Graph Neural Networks (GNNs)

Modern biological systems are inherently relational: proteins interact with one another, genes regulate complex networks of downstream targets, diseases co-occur across shared molecular mechanisms, and cells communicate continuously within tissue microenvironments. Traditional deep learning models, however, are typically designed for data that live in Euclidean spaces, such as sequences (text, genomes) or grids (images). Biological data routinely violate these assumptions.

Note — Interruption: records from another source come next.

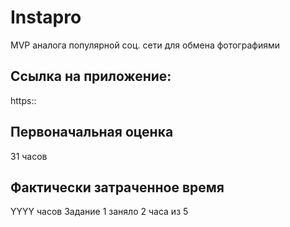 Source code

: # Instapro

MVP аналога популярной соц. сети для обмена фотографиями

## Ссылка на приложение:

https::

## Первоначальная оценка

31 часов

## Фактически затраченное время

YYYY часов
Задание 1 заняло 2 часа из 5
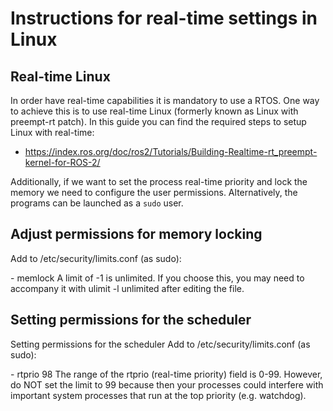 # Instructions for real-time settings in Linux

## Real-time Linux

In order have real-time capabilities it is mandatory to use a RTOS. One way to achieve this is to use real-time Linux (formerly known as Linux with preempt-rt patch). In this guide you can find the required steps to setup Linux with real-time:

* https://index.ros.org/doc/ros2/Tutorials/Building-Realtime-rt_preempt-kernel-for-ROS-2/

Additionally, if we want to set the process real-time priority and lock the memory we need to configure the user permissions. Alternatively, the programs can be launched as a `sudo` user.

## Adjust permissions for memory locking

Add to /etc/security/limits.conf (as sudo):

<your username>    -   memlock   <limit in kB>
A limit of -1 is unlimited. If you choose this, you may need to accompany it with ulimit -l unlimited after editing the file.


## Setting permissions for the scheduler

Setting permissions for the scheduler
Add to /etc/security/limits.conf (as sudo):

<your username>    -   rtprio   98
The range of the rtprio (real-time priority) field is 0-99. However, do NOT set the limit to 99 because then your processes could interfere with important system processes that run at the top priority (e.g. watchdog).
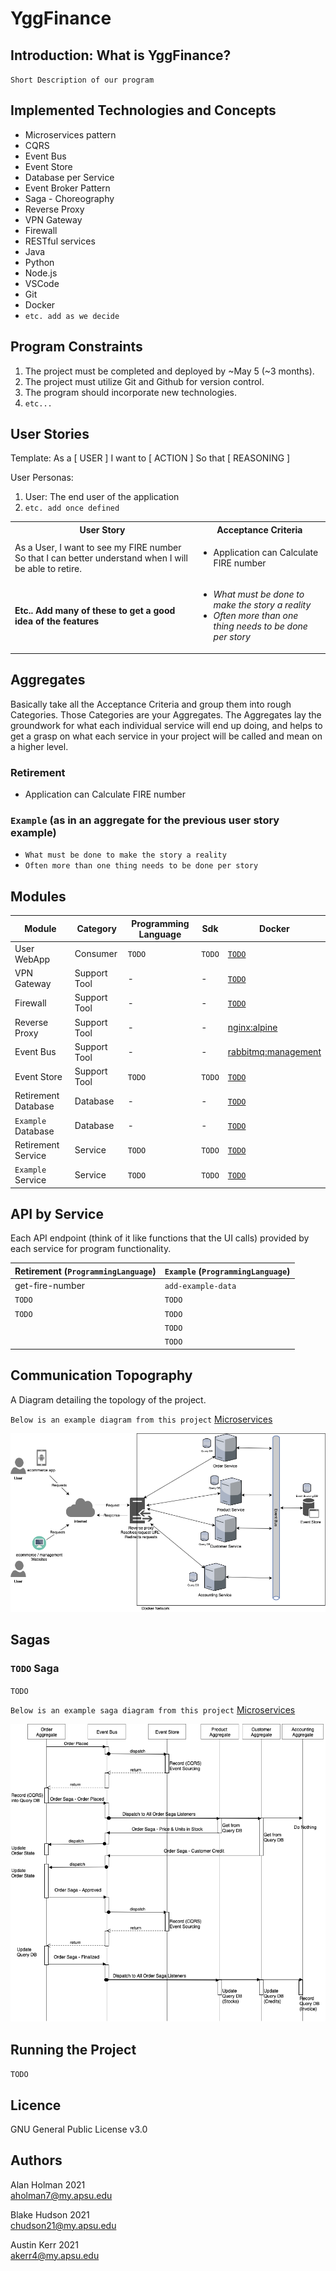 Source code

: # YggFinance

## Introduction: What is YggFinance?

`Short Description of our program`

## Implemented Technologies and Concepts

- Microservices pattern
- CQRS
- Event Bus
- Event Store
- Database per Service
- Event Broker Pattern
- Saga - Choreography
- Reverse Proxy
- VPN Gateway
- Firewall
- RESTful services
- Java
- Python
- Node.js
- VSCode
- Git
- Docker
- `etc. add as we decide`

## Program Constraints

1. The project must be completed and deployed by ~May 5 (~3 months).
2. The project must utilize Git and Github for version control.
3. The program should incorporate new technologies.
4. `etc...`

## User Stories

Template: As a [ USER ] I want to [ ACTION ] So that [ REASONING ]

User Personas:

1. User: The end user of the application
2. `etc. add once defined`

<!-- markdownlint-disable MD033 -->
<table>

<tr><th>User Story</th><th>Acceptance Criteria</th></tr>

<tr><td>
As a User, I want to see my FIRE number So that I can better understand when I will be able to retire.
</td><td><ul><li>
    Application can Calculate FIRE number
</li></ul></td></tr>

<tr><td>
<b>Etc.. Add many of these to get a good idea of the features</b>
</td><td><ul><li>
    <i>What must be done to make the story a reality</i></li><li>
    <i>Often more than one thing needs to be done per story</i>
</li></ul></td></tr>

</table>
<!-- markdownlint-enable MD033 -->

## Aggregates

Basically take all the Acceptance Criteria and group them into rough Categories. Those Categories are your Aggregates. The Aggregates lay the groundwork for what each individual service will end up doing, and helps to get a grasp on what each service in your project will be called and mean on a higher level.

### Retirement

- Application can Calculate FIRE number

### `Example` (as in an aggregate for the previous user story example)

- `What must be done to make the story a reality`
- `Often more than one thing needs to be done per story`

## Modules

| Module | Category  | Programming Language | Sdk | Docker |
| ------ | --------- | -------------------- | -------- | ------ |
|User WebApp|Consumer|`TODO`|`TODO`|[`TODO`](https://hub.docker.com/)|
|VPN Gateway|Support Tool|-|-|[`TODO`](https://hub.docker.com/)|
|Firewall|Support Tool|-|-|[`TODO`](https://hub.docker.com/)|
|Reverse Proxy|Support Tool|-|-|[nginx:alpine](https://hub.docker.com/_/nginx)|
|Event Bus|Support Tool|-|-|[rabbitmq:management](https://hub.docker.com/_/rabbitmq)|
|Event Store|Support Tool|`TODO`|`TODO`|[`TODO`](https://hub.docker.com/)|
|Retirement Database|Database|-|-|[`TODO`](https://hub.docker.com/)|
|`Example` Database|Database|-|-|[`TODO`](https://hub.docker.com/)|
|Retirement Service|Service|`TODO`|`TODO`|[`TODO`](https://hub.docker.com/)|
|`Example` Service|Service|`TODO`|`TODO`|[`TODO`](https://hub.docker.com/)|

## API by Service

Each API endpoint (think of it like functions that the UI calls) provided by each service for program functionality.

| Retirement (`ProgrammingLanguage`) |  `Example` (`ProgrammingLanguage`) |
| ---------------------------------- | ---------------------------------- |
| get-fire-number                    | `add-example-data`                 |
| `TODO`                             | `TODO`                             |
| `TODO`                             | `TODO`                             |
|                                    | `TODO`                             |
|                                    | `TODO`                             |

## Communication Topography

A Diagram detailing the topology of the project.

`Below is an example diagram from this project` [Microservices](https://github.com/ayhanavci/Microservices)

![Topology](doc/images/exampleTopologyDiagram.png)

## Sagas

### `TODO` Saga

`TODO`

`Below is an example saga diagram from this project` [Microservices](https://github.com/ayhanavci/Microservices)

![Topology](doc/images/exampleSagaDiagram.png)

## Running the Project

`TODO`

## Licence

GNU General Public License v3.0

## Authors

Alan Holman 2021  
aholman7@my.apsu.edu

Blake Hudson 2021  
chudson21@my.apsu.edu

Austin Kerr 2021  
akerr4@my.apsu.edu
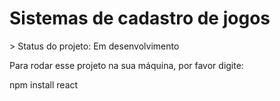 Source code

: <h1>Sistemas de cadastro de jogos</h1>
> Status do projeto: Em desenvolvimento

Para rodar esse projeto na sua máquina, por favor digite:

npm install react
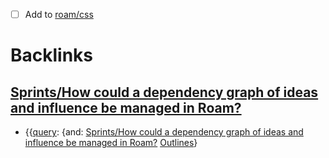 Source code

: - [ ] Add to [roam/css](<roam/css.md>)

# Backlinks
## [Sprints/How could a dependency graph of ideas and influence be managed in Roam?](<Sprints/How could a dependency graph of ideas and influence be managed in Roam?.md>)
- {{[query](<query.md>): {and: [Sprints/How could a dependency graph of ideas and influence be managed in Roam?](<Sprints/How could a dependency graph of ideas and influence be managed in Roam?.md>) [Outlines](<Outlines.md>)}


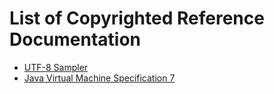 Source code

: # List of Copyrighted Reference Documentation ############

*	[UTF-8 Sampler](http://www.columbia.edu/~fdc/utf8/)
*	[Java Virtual Machine Specification 7](http://docs.oracle.com/javase/specs/jvms/se7/jvms7.pdf)

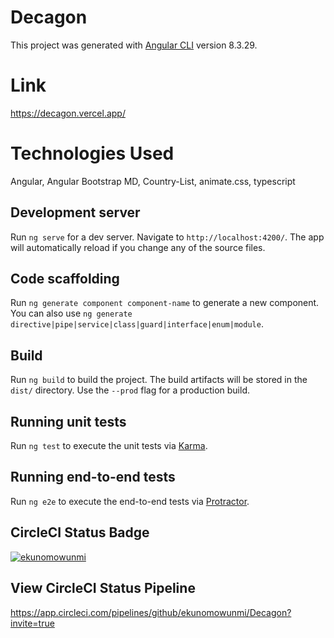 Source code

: # Decagon

This project was generated with [Angular CLI](https://github.com/angular/angular-cli) version 8.3.29.

# Link
https://decagon.vercel.app/

# Technologies Used
Angular, Angular Bootstrap MD, Country-List, animate.css, typescript

## Development server

Run `ng serve` for a dev server. Navigate to `http://localhost:4200/`. The app will automatically reload if you change any of the source files.

## Code scaffolding

Run `ng generate component component-name` to generate a new component. You can also use `ng generate directive|pipe|service|class|guard|interface|enum|module`.

## Build

Run `ng build` to build the project. The build artifacts will be stored in the `dist/` directory. Use the `--prod` flag for a production build.

## Running unit tests

Run `ng test` to execute the unit tests via [Karma](https://karma-runner.github.io).

## Running end-to-end tests

Run `ng e2e` to execute the end-to-end tests via [Protractor](http://www.protractortest.org/).

## CircleCI Status Badge
[![ekunomowunmi](https://circleci.com/gh/ekunomowunmi/Decagon.svg?style.svg&circle-token=0dfea163a0635a6e691c0c028c34e59153e1f04d)](https://circleci.com/gh/ekunomowunmi/circleci-docs)


## View CircleCI Status Pipeline
https://app.circleci.com/pipelines/github/ekunomowunmi/Decagon?invite=true
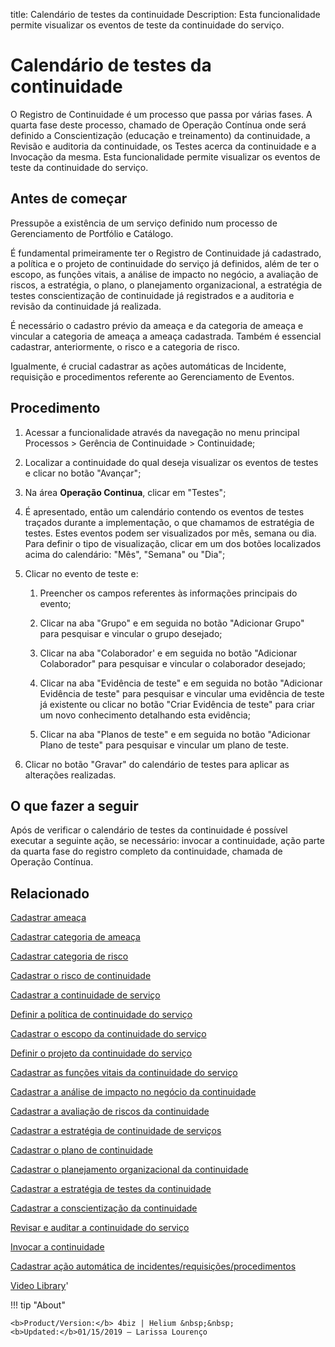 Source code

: title: Calendário de testes da continuidade
Description: Esta funcionalidade permite visualizar os eventos de teste da continuidade do serviço. 
# Calendário de testes da continuidade

O Registro de Continuidade é um processo que passa por várias fases. A quarta fase deste processo, chamado de Operação Contínua onde será definido a Conscientização (educação e treinamento) da continuidade, a Revisão e auditoria da continuidade, os Testes acerca da continuidade e a Invocação da mesma. Esta funcionalidade permite visualizar os eventos de teste da continuidade do serviço.

Antes de começar
--------------------

Pressupõe a existência de um serviço definido num processo de Gerenciamento de
Portfólio e Catálogo.

É fundamental primeiramente ter o Registro de Continuidade já cadastrado, a
política e o projeto de continuidade do serviço já definidos, além de ter o
escopo, as funções vitais, a análise de impacto no negócio, a avaliação de
riscos, a estratégia, o plano, o planejamento organizacional, a estratégia de
testes conscientização de continuidade já registrados e a auditoria e revisão da
continuidade já realizada.

É necessário o cadastro prévio da ameaça e da categoria de ameaça e vincular a
categoria de ameaça a ameaça cadastrada. Também é essencial cadastrar,
anteriormente, o risco e a categoria de risco.

Igualmente, é crucial cadastrar as ações automáticas de Incidente, requisição e
procedimentos referente ao Gerenciamento de Eventos.

Procedimento
----------------

1.  Acessar a funcionalidade através da navegação no menu principal Processos \>
    Gerência de Continuidade \> Continuidade;

2.  Localizar a continuidade do qual deseja visualizar os eventos de testes e
    clicar no botão "Avançar";

3.  Na área **Operação Continua**, clicar em "Testes";

4.  É apresentado, então um calendário contendo os eventos de testes traçados
    durante a implementação, o que chamamos de estratégia de testes. Estes
    eventos podem ser visualizados por mês, semana ou dia. Para definir o tipo
    de visualização, clicar em um dos botões localizados acima do calendário:
    "Mês", "Semana" ou "Dia";

5.  Clicar no evento de teste e:

    1.  Preencher os campos referentes às informações principais do evento;

    2.  Clicar na aba "Grupo" e em seguida no botão "Adicionar Grupo" para
        pesquisar e vincular o grupo desejado;

    3.  Clicar na aba "Colaborador' e em seguida no botão "Adicionar
        Colaborador" para pesquisar e vincular o colaborador desejado;

    4.  Clicar na aba "Evidência de teste" e em seguida no botão "Adicionar
        Evidência de teste" para pesquisar e vincular uma evidência de teste já
        existente ou clicar no botão "Criar Evidência de teste" para criar um
        novo conhecimento detalhando esta evidência;

    5.  Clicar na aba "Planos de teste" e em seguida no botão "Adicionar Plano
        de teste" para pesquisar e vincular um plano de teste.

6.  Clicar no botão "Gravar" do calendário de testes para aplicar as alterações
    realizadas.

O que fazer a seguir
------------------------

Após de verificar o calendário de testes da continuidade é possível executar a
seguinte ação, se necessário: invocar a continuidade, ação parte da quarta fase
do registro completo da continuidade, chamada de Operação Contínua.

Relacionado
----------------

[Cadastrar ameaça](/pt-br/4biz-helium/processes/continuity/configuration/register-threat.html)

[Cadastrar categoria de ameaça](/pt-br/4biz-helium/processes/continuity/configuration/threat-category.html)

[Cadastrar categoria de risco](/pt-br/4biz-helium/processes/continuity/configuration/risk-category.html)

[Cadastrar o risco de continuidade](/pt-br/4biz-helium/processes/continuity/configuration/register-continuity-risk.html)

[Cadastrar a continuidade de serviço](/pt-br/4biz-helium/processes/continuity/use/register-service-continuity.html)

[Definir a política de continuidade do serviço](/pt-br/4biz-helium/processes/continuity/use/continuity-policy.html)

[Cadastrar o escopo da continuidade do serviço](/pt-br/4biz-helium/processes/continuity/use/service-continuity-scope.html)

[Definir o projeto da continuidade do serviço](/pt-br/4biz-helium/processes/continuity/use/service-continuity-project.html)

[Cadastrar as funções vitais da continuidade do serviço](/pt-br/4biz-helium/processes/continuity/use/continuity-vital-functions.html)

[Cadastrar a análise de impacto no negócio da continuidade](/pt-br/4biz-helium/processes/continuity/use/impact-analysis-continuity-business.html)

[Cadastrar a avaliação de riscos da continuidade](/pt-br/4biz-helium/processes/continuity/use/continuity-risk-evaluation.html)

[Cadastrar a estratégia de continuidade de serviços](/pt-br/4biz-helium/processes/continuity/use/service-continuity-strategy.html)

[Cadastrar o plano de continuidade](/pt-br/4biz-helium/processes/continuity/use/continuity-plan.html)

[Cadastrar o planejamento organizacional da continuidade](/pt-br/4biz-helium/processes/continuity/use/continuity-organizational-planning.html)

[Cadastrar a estratégia de testes da continuidade](/pt-br/4biz-helium/processes/continuity/use/continuity-test-registration.html)

[Cadastrar a conscientização da continuidade](/pt-br/4biz-helium/processes/continuity/use/continuity-awareness.html)

[Revisar e auditar a continuidade do serviço](/pt-br/4biz-helium/processes/continuity/use/review-and-audit-continuity.html)

[Invocar a continuidade](/pt-br/4biz-helium/processes/continuity/use/invoke-continuity.html)

[Cadastrar ação automática de incidentes/requisições/procedimentos](/pt-br/4biz-helium/additional-features/automation-of-operation/configuration/register-automatic-actions-incident-request-procedure.html)

<i class='fa fa-youtube-play  fa-2x' style='color:#97ce17;vertical-align: middle;'> </i> [Video Library](https://www.youtube.com/playlist?list=PLB5qK2uzf2RPHLLyCQ9CqOeIt08azAa6k)'

!!! tip "About"

    <b>Product/Version:</b> 4biz | Helium &nbsp;&nbsp;
    <b>Updated:</b>01/15/2019 – Larissa Lourenço
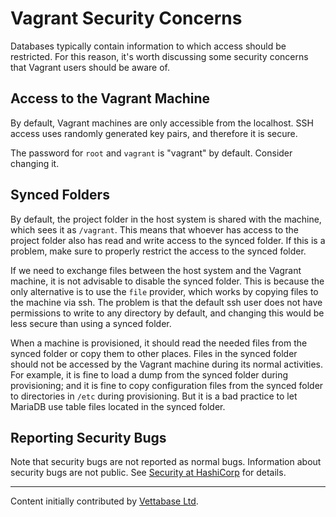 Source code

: # Vagrant Security Concerns

Databases typically contain information to which access should be restricted. For this reason, it's worth discussing some security concerns that Vagrant users should be aware of.

## Access to the Vagrant Machine

By default, Vagrant machines are only accessible from the localhost. SSH access uses randomly generated key pairs, and therefore it is secure.

The password for `root` and `vagrant` is "vagrant" by default. Consider changing it.

## Synced Folders

By default, the project folder in the host system is shared with the machine, which sees it as `/vagrant`. This means that whoever has access to the project folder also has read and write access to the synced folder. If this is a problem, make sure to properly restrict the access to the synced folder.

If we need to exchange files between the host system and the Vagrant machine, it is not advisable to disable the synced folder. This is because the only alternative is to use the `file` provider, which works by copying files to the machine via ssh. The problem is that the default ssh user does not have permissions to write to any directory by default, and changing this would be less secure than using a synced folder.

When a machine is provisioned, it should read the needed files from the synced folder or copy them to other places. Files in the synced folder should not be accessed by the Vagrant machine during its normal activities. For example, it is fine to load a dump from the synced folder during provisioning; and it is fine to copy configuration files from the synced folder to directories in `/etc` during provisioning. But it is a bad practice to let MariaDB use table files located in the synced folder.

## Reporting Security Bugs

Note that security bugs are not reported as normal bugs. Information about security bugs are not public. See [Security at HashiCorp](https://www.hashicorp.com/security) for details.

---

Content initially contributed by [Vettabase Ltd](https://vettabase.com/).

This week in my Deep Learning in Biology overview series, we dive into a key solution to this challenge: Graph Neural Networks (GNNs). GNNs provide a powerful framework for modeling interactions, dependencies, and structure in such complex systems. By operating directly on graphs, GNNs allow us to reason about relationships rather than isolated observations. In this post, we will explore the foundations of graph-structured data, the challenges inherent to learning from graphs, and the architectural components that make GNNs effective across biology and medicine.

Understanding Graph-Structured Data

Biological systems are rarely composed of independent entities. Instead, interconnected components influence one another, often across long ranges and multiple scales. Graphs offer a flexible and expressive language for representing these systems. A graph consists of two fundamental components:

Nodes, which represent entities such as genes, proteins, cells, drugs, diseases, or patients.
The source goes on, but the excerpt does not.